**About this exercise:**
Below are the records; give again exactly the lines from the one containing "specific solution in" through the one containing "is Pratheep Kanati", leaving out pictures.

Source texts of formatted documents
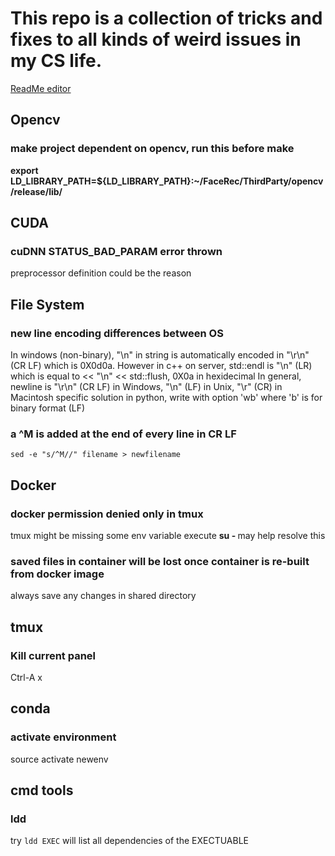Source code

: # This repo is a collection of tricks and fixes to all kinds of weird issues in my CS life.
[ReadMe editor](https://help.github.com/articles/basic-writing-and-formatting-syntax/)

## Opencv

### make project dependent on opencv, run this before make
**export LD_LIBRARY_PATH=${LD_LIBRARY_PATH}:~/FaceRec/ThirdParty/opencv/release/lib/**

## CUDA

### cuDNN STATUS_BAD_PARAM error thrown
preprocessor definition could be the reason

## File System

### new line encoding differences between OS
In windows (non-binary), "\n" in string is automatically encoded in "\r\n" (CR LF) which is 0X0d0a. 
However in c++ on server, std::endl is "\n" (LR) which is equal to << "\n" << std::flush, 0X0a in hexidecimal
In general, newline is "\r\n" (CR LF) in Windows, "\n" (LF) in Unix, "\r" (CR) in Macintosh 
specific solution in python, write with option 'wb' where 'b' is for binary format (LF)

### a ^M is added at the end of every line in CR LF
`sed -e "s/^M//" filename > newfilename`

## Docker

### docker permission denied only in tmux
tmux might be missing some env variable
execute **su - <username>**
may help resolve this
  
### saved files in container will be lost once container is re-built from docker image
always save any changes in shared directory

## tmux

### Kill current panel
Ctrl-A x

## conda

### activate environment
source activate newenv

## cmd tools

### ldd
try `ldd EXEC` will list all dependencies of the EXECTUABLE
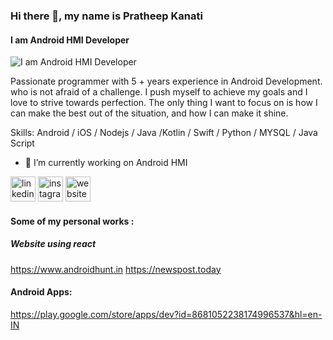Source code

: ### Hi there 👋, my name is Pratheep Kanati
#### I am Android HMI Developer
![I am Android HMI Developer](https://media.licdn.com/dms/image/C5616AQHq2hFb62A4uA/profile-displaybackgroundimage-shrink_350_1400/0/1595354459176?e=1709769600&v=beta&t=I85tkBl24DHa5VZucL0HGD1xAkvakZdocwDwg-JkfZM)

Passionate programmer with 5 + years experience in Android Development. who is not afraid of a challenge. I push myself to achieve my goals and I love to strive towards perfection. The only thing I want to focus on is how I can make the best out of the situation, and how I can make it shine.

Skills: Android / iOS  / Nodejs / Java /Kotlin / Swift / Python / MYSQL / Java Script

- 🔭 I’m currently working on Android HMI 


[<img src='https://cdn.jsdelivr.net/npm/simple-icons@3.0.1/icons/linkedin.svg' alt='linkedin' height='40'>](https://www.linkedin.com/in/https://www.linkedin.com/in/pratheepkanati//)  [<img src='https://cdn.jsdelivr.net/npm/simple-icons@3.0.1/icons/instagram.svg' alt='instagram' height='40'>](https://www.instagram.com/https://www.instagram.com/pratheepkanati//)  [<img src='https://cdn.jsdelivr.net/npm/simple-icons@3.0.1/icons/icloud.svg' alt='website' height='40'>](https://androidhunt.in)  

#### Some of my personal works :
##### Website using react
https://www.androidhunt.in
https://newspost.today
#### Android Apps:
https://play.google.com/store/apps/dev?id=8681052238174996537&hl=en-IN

==

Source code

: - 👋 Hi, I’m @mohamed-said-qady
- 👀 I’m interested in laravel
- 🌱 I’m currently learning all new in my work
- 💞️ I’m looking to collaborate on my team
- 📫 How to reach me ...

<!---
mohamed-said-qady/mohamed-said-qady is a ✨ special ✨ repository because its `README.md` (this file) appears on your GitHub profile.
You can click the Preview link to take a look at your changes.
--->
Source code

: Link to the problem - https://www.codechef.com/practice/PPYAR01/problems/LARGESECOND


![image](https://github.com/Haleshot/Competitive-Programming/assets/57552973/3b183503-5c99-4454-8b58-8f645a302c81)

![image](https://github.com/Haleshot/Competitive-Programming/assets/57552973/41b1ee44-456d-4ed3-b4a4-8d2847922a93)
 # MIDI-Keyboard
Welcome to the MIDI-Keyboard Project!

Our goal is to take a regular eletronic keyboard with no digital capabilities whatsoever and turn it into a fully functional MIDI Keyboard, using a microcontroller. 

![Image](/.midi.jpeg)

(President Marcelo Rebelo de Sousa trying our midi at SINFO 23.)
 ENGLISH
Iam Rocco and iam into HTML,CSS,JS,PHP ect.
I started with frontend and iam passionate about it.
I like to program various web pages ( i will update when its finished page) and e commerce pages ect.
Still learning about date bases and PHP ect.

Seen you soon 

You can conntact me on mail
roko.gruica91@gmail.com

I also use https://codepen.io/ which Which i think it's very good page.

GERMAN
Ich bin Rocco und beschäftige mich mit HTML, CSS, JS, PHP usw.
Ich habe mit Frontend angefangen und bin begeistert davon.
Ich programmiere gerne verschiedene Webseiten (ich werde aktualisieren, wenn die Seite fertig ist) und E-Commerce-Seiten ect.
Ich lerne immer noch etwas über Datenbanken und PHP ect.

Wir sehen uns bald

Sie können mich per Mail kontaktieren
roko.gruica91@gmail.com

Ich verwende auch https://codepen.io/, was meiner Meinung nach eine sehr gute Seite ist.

**Response:**
specific solution in python, write with option 'wb' where 'b' is for binary format (LF)

### a ^M is added at the end of every line in CR LF
`sed -e "s/^M//" filename > newfilename`

## Docker

### docker permission denied only in tmux
tmux might be missing some env variable
execute **su - <username>**
may help resolve this
  
### saved files in container will be lost once container is re-built from docker image
always save any changes in shared directory

## tmux

### Kill current panel
Ctrl-A x

## conda

### activate environment
source activate newenv

## cmd tools

### ldd
try `ldd EXEC` will list all dependencies of the EXECTUABLE
Source code

: ### Hi there 👋, my name is Pratheep Kanati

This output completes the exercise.